◆ **WORK ORDER**
The expected answer comprises all lines from the entries that contain the string "limit".

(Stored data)
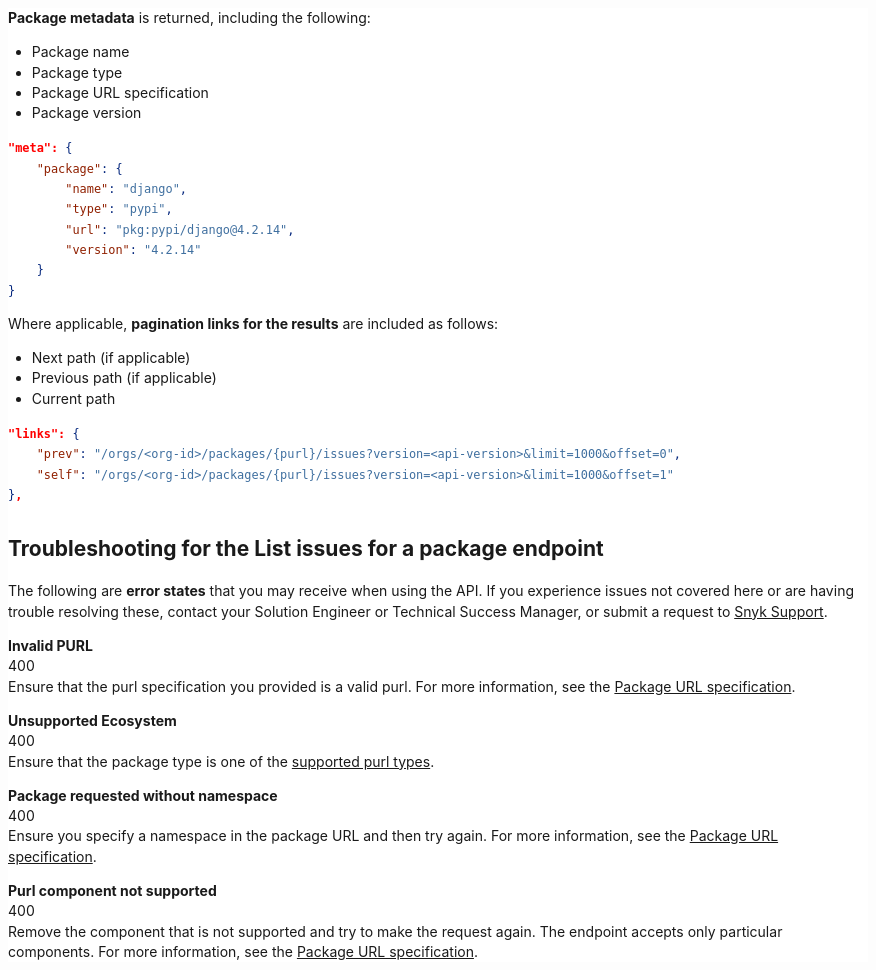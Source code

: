 **Package metadata** is returned, including the following:

* Package name
* Package type
* Package URL specification
* Package version

```json
"meta": {
    "package": {
        "name": "django",
        "type": "pypi",
        "url": "pkg:pypi/django@4.2.14",
        "version": "4.2.14"
    }
}
```

Where applicable, **pagination links for the results** are included as follows:

* Next path (if applicable)
* Previous path (if applicable)
* Current path

```json
"links": {
    "prev": "/orgs/<org-id>/packages/{purl}/issues?version=<api-version>&limit=1000&offset=0",
    "self": "/orgs/<org-id>/packages/{purl}/issues?version=<api-version>&limit=1000&offset=1"
},
```

## Troubleshooting for the List issues for a package endpoint

The following are **error states** that you may receive when using the API. If you experience issues not covered here or are having trouble resolving these, contact your Solution Engineer or Technical Success Manager, or submit a request to [Snyk Support](https://support.snyk.io).

**Invalid PURL**\
400\
Ensure that the purl specification you provided is a valid purl. For more information, see the [Package URL specification](https://github.com/package-url/purl-spec).

**Unsupported Ecosystem**\
400\
Ensure that the package type is one of the [supported purl types](issues-list-issues-for-a-package.md#supported-purl-types).

**Package requested without namespace**\
400\
Ensure you specify a namespace in the package URL and then try again. For more information, see the [Package URL specification](https://github.com/package-url/purl-spec).

**Purl component not supported**\
400\
Remove the component that is not supported and try to make the request again. The endpoint accepts only particular components. For more information, see the [Package URL specification](https://github.com/package-url/purl-spec).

◆ **SOLUTION TO THIS TASK**
    "prev": "/orgs/<org-id>/packages/{purl}/issues?version=<api-version>&limit=1000&offset=0",
    "self": "/orgs/<org-id>/packages/{purl}/issues?version=<api-version>&limit=1000&offset=1"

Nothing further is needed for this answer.